◆ Required action ◆
Every entry in the data is to be written out exactly; no picture belongs in the copy.

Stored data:

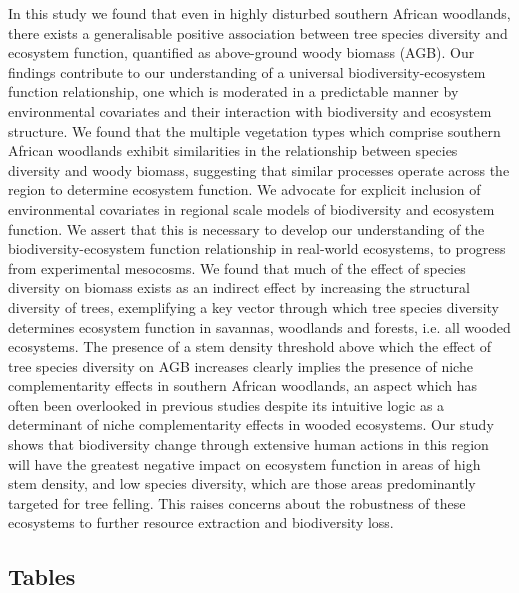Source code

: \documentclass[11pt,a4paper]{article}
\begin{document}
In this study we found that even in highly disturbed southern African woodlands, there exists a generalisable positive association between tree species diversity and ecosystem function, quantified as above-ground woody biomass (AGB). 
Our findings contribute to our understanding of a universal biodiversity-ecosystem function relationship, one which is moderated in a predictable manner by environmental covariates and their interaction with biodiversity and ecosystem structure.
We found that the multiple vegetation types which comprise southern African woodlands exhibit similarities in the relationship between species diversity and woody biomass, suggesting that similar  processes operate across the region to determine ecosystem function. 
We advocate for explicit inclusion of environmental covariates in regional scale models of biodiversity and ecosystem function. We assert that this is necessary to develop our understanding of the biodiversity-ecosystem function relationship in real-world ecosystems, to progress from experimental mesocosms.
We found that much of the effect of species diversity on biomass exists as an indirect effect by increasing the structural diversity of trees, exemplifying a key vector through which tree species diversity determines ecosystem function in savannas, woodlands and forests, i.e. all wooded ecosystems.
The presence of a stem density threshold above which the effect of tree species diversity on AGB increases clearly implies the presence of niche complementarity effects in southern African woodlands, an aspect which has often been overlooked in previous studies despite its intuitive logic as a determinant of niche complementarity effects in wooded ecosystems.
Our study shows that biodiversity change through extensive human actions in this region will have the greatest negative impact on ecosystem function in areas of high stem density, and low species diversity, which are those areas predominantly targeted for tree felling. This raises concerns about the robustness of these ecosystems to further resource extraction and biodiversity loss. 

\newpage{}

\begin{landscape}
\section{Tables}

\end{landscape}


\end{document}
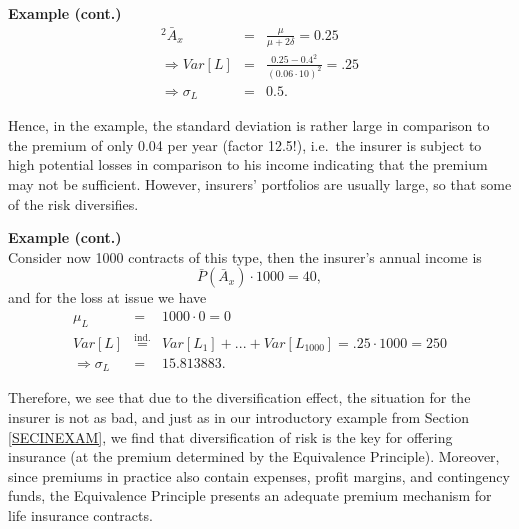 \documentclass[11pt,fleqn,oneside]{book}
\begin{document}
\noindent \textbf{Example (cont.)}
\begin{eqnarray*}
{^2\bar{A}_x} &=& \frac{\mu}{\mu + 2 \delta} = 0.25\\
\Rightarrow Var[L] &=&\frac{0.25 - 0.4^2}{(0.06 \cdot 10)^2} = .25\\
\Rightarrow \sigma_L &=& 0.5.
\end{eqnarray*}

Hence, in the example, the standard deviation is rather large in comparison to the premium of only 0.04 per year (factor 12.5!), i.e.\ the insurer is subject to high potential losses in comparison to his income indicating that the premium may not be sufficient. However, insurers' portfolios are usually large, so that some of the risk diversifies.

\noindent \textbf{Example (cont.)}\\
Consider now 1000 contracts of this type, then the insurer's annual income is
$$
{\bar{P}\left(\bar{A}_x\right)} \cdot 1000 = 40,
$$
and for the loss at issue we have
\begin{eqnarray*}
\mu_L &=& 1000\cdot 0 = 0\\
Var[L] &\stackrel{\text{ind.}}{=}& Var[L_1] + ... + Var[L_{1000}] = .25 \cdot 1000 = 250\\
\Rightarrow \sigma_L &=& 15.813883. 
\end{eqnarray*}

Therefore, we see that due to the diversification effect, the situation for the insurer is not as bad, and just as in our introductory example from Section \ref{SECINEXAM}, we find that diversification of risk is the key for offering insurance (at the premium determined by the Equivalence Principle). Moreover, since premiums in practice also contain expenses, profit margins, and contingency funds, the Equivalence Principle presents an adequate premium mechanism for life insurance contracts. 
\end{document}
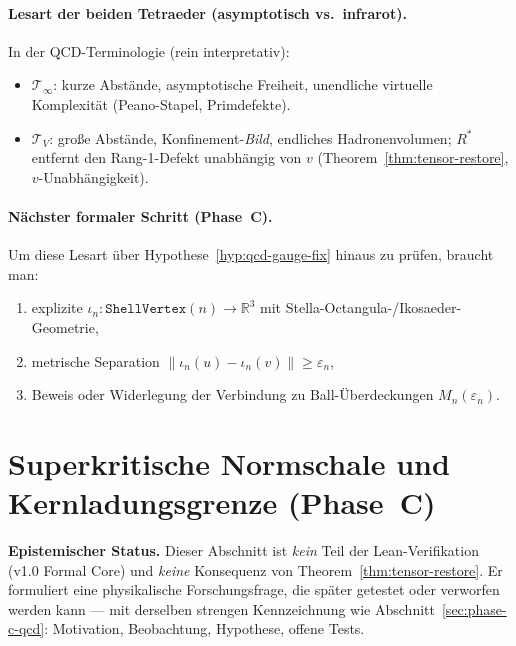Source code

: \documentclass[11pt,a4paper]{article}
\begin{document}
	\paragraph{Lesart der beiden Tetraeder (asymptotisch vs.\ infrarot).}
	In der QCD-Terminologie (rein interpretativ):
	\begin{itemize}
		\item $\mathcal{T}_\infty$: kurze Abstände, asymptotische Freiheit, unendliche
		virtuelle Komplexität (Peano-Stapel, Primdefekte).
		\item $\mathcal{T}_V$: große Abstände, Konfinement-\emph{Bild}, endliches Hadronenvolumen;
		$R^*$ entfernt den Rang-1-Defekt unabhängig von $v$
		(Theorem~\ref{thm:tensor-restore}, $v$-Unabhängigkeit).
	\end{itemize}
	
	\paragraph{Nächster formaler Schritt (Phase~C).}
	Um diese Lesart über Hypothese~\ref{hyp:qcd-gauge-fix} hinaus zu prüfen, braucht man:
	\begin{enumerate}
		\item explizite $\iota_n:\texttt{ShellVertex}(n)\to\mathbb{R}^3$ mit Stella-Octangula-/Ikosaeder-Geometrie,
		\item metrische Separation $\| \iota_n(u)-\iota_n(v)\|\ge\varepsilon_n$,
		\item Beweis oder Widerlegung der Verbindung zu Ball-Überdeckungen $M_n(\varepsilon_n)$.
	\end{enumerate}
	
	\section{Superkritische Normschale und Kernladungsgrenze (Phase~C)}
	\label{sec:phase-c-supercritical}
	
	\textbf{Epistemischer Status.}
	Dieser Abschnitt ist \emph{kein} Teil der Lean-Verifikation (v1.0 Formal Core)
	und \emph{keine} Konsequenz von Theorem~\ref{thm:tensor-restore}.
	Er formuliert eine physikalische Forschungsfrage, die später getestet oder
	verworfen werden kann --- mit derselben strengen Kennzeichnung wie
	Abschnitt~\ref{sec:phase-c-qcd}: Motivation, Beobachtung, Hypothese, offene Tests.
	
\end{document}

◆ Solved problem ◆
Source code

: \documentclass[11pt,a4paper]{article}
\begin{document}
In this study we found that even in highly disturbed southern African woodlands, there exists a generalisable positive association between tree species diversity and ecosystem function, quantified as above-ground woody biomass (AGB). 
Our findings contribute to our understanding of a universal biodiversity-ecosystem function relationship, one which is moderated in a predictable manner by environmental covariates and their interaction with biodiversity and ecosystem structure.
We found that the multiple vegetation types which comprise southern African woodlands exhibit similarities in the relationship between species diversity and woody biomass, suggesting that similar  processes operate across the region to determine ecosystem function. 
We advocate for explicit inclusion of environmental covariates in regional scale models of biodiversity and ecosystem function. We assert that this is necessary to develop our understanding of the biodiversity-ecosystem function relationship in real-world ecosystems, to progress from experimental mesocosms.
We found that much of the effect of species diversity on biomass exists as an indirect effect by increasing the structural diversity of trees, exemplifying a key vector through which tree species diversity determines ecosystem function in savannas, woodlands and forests, i.e. all wooded ecosystems.
The presence of a stem density threshold above which the effect of tree species diversity on AGB increases clearly implies the presence of niche complementarity effects in southern African woodlands, an aspect which has often been overlooked in previous studies despite its intuitive logic as a determinant of niche complementarity effects in wooded ecosystems.
Our study shows that biodiversity change through extensive human actions in this region will have the greatest negative impact on ecosystem function in areas of high stem density, and low species diversity, which are those areas predominantly targeted for tree felling. This raises concerns about the robustness of these ecosystems to further resource extraction and biodiversity loss. 

\newpage{}

\begin{landscape}
\section{Tables}

\end{landscape}


\end{document}
 \documentclass[11pt,fleqn,oneside]{book}
\begin{document}
\noindent \textbf{Example (cont.)}
\begin{eqnarray*}
{^2\bar{A}_x} &=& \frac{\mu}{\mu + 2 \delta} = 0.25\\
\Rightarrow Var[L] &=&\frac{0.25 - 0.4^2}{(0.06 \cdot 10)^2} = .25\\
\Rightarrow \sigma_L &=& 0.5.
\end{eqnarray*}

Hence, in the example, the standard deviation is rather large in comparison to the premium of only 0.04 per year (factor 12.5!), i.e.\ the insurer is subject to high potential losses in comparison to his income indicating that the premium may not be sufficient. However, insurers' portfolios are usually large, so that some of the risk diversifies.

\noindent \textbf{Example (cont.)}\\
Consider now 1000 contracts of this type, then the insurer's annual income is
$$
{\bar{P}\left(\bar{A}_x\right)} \cdot 1000 = 40,
$$
and for the loss at issue we have
\begin{eqnarray*}
\mu_L &=& 1000\cdot 0 = 0\\
Var[L] &\stackrel{\text{ind.}}{=}& Var[L_1] + ... + Var[L_{1000}] = .25 \cdot 1000 = 250\\
\Rightarrow \sigma_L &=& 15.813883. 
\end{eqnarray*}

Therefore, we see that due to the diversification effect, the situation for the insurer is not as bad, and just as in our introductory example from Section \ref{SECINEXAM}, we find that diversification of risk is the key for offering insurance (at the premium determined by the Equivalence Principle). Moreover, since premiums in practice also contain expenses, profit margins, and contingency funds, the Equivalence Principle presents an adequate premium mechanism for life insurance contracts. 
\end{document}
Source code

: \documentclass[11pt,a4paper]{article}
\begin{document}
	\paragraph{Lesart der beiden Tetraeder (asymptotisch vs.\ infrarot).}
	In der QCD-Terminologie (rein interpretativ):
	\begin{itemize}
		\item $\mathcal{T}_\infty$: kurze Abstände, asymptotische Freiheit, unendliche
		virtuelle Komplexität (Peano-Stapel, Primdefekte).
		\item $\mathcal{T}_V$: große Abstände, Konfinement-\emph{Bild}, endliches Hadronenvolumen;
		$R^*$ entfernt den Rang-1-Defekt unabhängig von $v$
		(Theorem~\ref{thm:tensor-restore}, $v$-Unabhängigkeit).
	\end{itemize}
	
	\paragraph{Nächster formaler Schritt (Phase~C).}
	Um diese Lesart über Hypothese~\ref{hyp:qcd-gauge-fix} hinaus zu prüfen, braucht man:
	\begin{enumerate}
		\item explizite $\iota_n:\texttt{ShellVertex}(n)\to\mathbb{R}^3$ mit Stella-Octangula-/Ikosaeder-Geometrie,
		\item metrische Separation $\| \iota_n(u)-\iota_n(v)\|\ge\varepsilon_n$,
		\item Beweis oder Widerlegung der Verbindung zu Ball-Überdeckungen $M_n(\varepsilon_n)$.
	\end{enumerate}
	
	\section{Superkritische Normschale und Kernladungsgrenze (Phase~C)}
	\label{sec:phase-c-supercritical}
	
	\textbf{Epistemischer Status.}
	Dieser Abschnitt ist \emph{kein} Teil der Lean-Verifikation (v1.0 Formal Core)
	und \emph{keine} Konsequenz von Theorem~\ref{thm:tensor-restore}.
	Er formuliert eine physikalische Forschungsfrage, die später getestet oder
	verworfen werden kann --- mit derselben strengen Kennzeichnung wie
	Abschnitt~\ref{sec:phase-c-qcd}: Motivation, Beobachtung, Hypothese, offene Tests.
	
\end{document}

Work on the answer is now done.